Your instructions
Leave every picture out, then reproduce the rest of the listing exactly.
START Information supplied
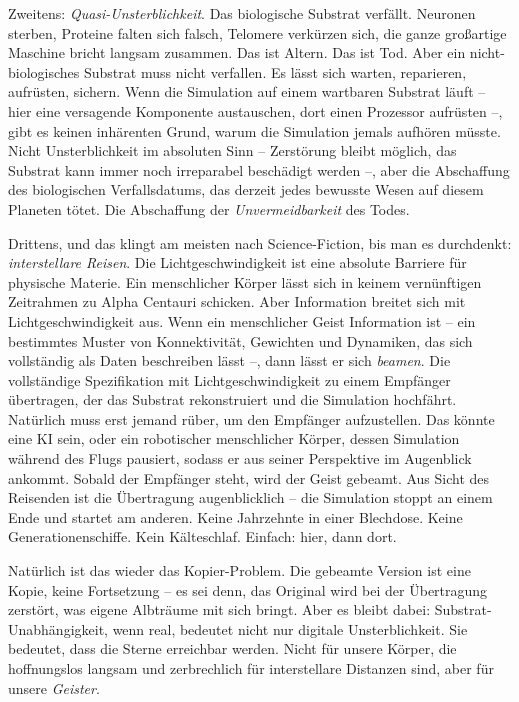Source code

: \documentclass[11pt, twoside, openright]{book}
\begin{document}
Zweitens: \textit{Quasi-Unsterblichkeit}. Das biologische Substrat verfällt. Neuronen sterben, Proteine falten sich falsch, Telomere verkürzen sich, die ganze großartige Maschine bricht langsam zusammen. Das ist Altern. Das ist Tod. Aber ein nicht-biologisches Substrat muss nicht verfallen. Es lässt sich warten, reparieren, aufrüsten, sichern. Wenn die Simulation auf einem wartbaren Substrat läuft -- hier eine versagende Komponente austauschen, dort einen Prozessor aufrüsten --, gibt es keinen inhärenten Grund, warum die Simulation jemals aufhören müsste. Nicht Unsterblichkeit im absoluten Sinn -- Zerstörung bleibt möglich, das Substrat kann immer noch irreparabel beschädigt werden --, aber die Abschaffung des biologischen Verfallsdatums, das derzeit jedes bewusste Wesen auf diesem Planeten tötet. Die Abschaffung der \textit{Unvermeidbarkeit} des Todes.

Drittens, und das klingt am meisten nach Science-Fiction, bis man es durchdenkt: \textit{interstellare Reisen}. Die Lichtgeschwindigkeit ist eine absolute Barriere für physische Materie. Ein menschlicher Körper lässt sich in keinem vernünftigen Zeitrahmen zu Alpha Centauri schicken. Aber Information breitet sich mit Lichtgeschwindigkeit aus. Wenn ein menschlicher Geist Information ist -- ein bestimmtes Muster von Konnektivität, Gewichten und Dynamiken, das sich vollständig als Daten beschreiben lässt --, dann lässt er sich \textit{beamen}. Die vollständige Spezifikation mit Lichtgeschwindigkeit zu einem Empfänger übertragen, der das Substrat rekonstruiert und die Simulation hochfährt. Natürlich muss erst jemand rüber, um den Empfänger aufzustellen. Das könnte eine KI sein, oder ein robotischer menschlicher Körper, dessen Simulation während des Flugs pausiert, sodass er aus seiner Perspektive im Augenblick ankommt. Sobald der Empfänger steht, wird der Geist gebeamt. Aus Sicht des Reisenden ist die Übertragung augenblicklich -- die Simulation stoppt an einem Ende und startet am anderen. Keine Jahrzehnte in einer Blechdose. Keine Generationenschiffe. Kein Kälteschlaf. Einfach: hier, dann dort.

Natürlich ist das wieder das Kopier-Problem. Die gebeamte Version ist eine Kopie, keine Fortsetzung -- es sei denn, das Original wird bei der Übertragung zerstört, was eigene Albträume mit sich bringt. Aber es bleibt dabei: Substrat-Unabhängigkeit, wenn real, bedeutet nicht nur digitale Unsterblichkeit. Sie bedeutet, dass die Sterne erreichbar werden. Nicht für unsere Körper, die hoffnungslos langsam und zerbrechlich für interstellare Distanzen sind, aber für unsere \textit{Geister}.
\end{document}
END Information supplied
Task result
Source code

: \documentclass[11pt, twoside, openright]{book}
\begin{document}
Zweitens: \textit{Quasi-Unsterblichkeit}. Das biologische Substrat verfällt. Neuronen sterben, Proteine falten sich falsch, Telomere verkürzen sich, die ganze großartige Maschine bricht langsam zusammen. Das ist Altern. Das ist Tod. Aber ein nicht-biologisches Substrat muss nicht verfallen. Es lässt sich warten, reparieren, aufrüsten, sichern. Wenn die Simulation auf einem wartbaren Substrat läuft -- hier eine versagende Komponente austauschen, dort einen Prozessor aufrüsten --, gibt es keinen inhärenten Grund, warum die Simulation jemals aufhören müsste. Nicht Unsterblichkeit im absoluten Sinn -- Zerstörung bleibt möglich, das Substrat kann immer noch irreparabel beschädigt werden --, aber die Abschaffung des biologischen Verfallsdatums, das derzeit jedes bewusste Wesen auf diesem Planeten tötet. Die Abschaffung der \textit{Unvermeidbarkeit} des Todes.

Drittens, und das klingt am meisten nach Science-Fiction, bis man es durchdenkt: \textit{interstellare Reisen}. Die Lichtgeschwindigkeit ist eine absolute Barriere für physische Materie. Ein menschlicher Körper lässt sich in keinem vernünftigen Zeitrahmen zu Alpha Centauri schicken. Aber Information breitet sich mit Lichtgeschwindigkeit aus. Wenn ein menschlicher Geist Information ist -- ein bestimmtes Muster von Konnektivität, Gewichten und Dynamiken, das sich vollständig als Daten beschreiben lässt --, dann lässt er sich \textit{beamen}. Die vollständige Spezifikation mit Lichtgeschwindigkeit zu einem Empfänger übertragen, der das Substrat rekonstruiert und die Simulation hochfährt. Natürlich muss erst jemand rüber, um den Empfänger aufzustellen. Das könnte eine KI sein, oder ein robotischer menschlicher Körper, dessen Simulation während des Flugs pausiert, sodass er aus seiner Perspektive im Augenblick ankommt. Sobald der Empfänger steht, wird der Geist gebeamt. Aus Sicht des Reisenden ist die Übertragung augenblicklich -- die Simulation stoppt an einem Ende und startet am anderen. Keine Jahrzehnte in einer Blechdose. Keine Generationenschiffe. Kein Kälteschlaf. Einfach: hier, dann dort.

Natürlich ist das wieder das Kopier-Problem. Die gebeamte Version ist eine Kopie, keine Fortsetzung -- es sei denn, das Original wird bei der Übertragung zerstört, was eigene Albträume mit sich bringt. Aber es bleibt dabei: Substrat-Unabhängigkeit, wenn real, bedeutet nicht nur digitale Unsterblichkeit. Sie bedeutet, dass die Sterne erreichbar werden. Nicht für unsere Körper, die hoffnungslos langsam und zerbrechlich für interstellare Distanzen sind, aber für unsere \textit{Geister}.
\end{document}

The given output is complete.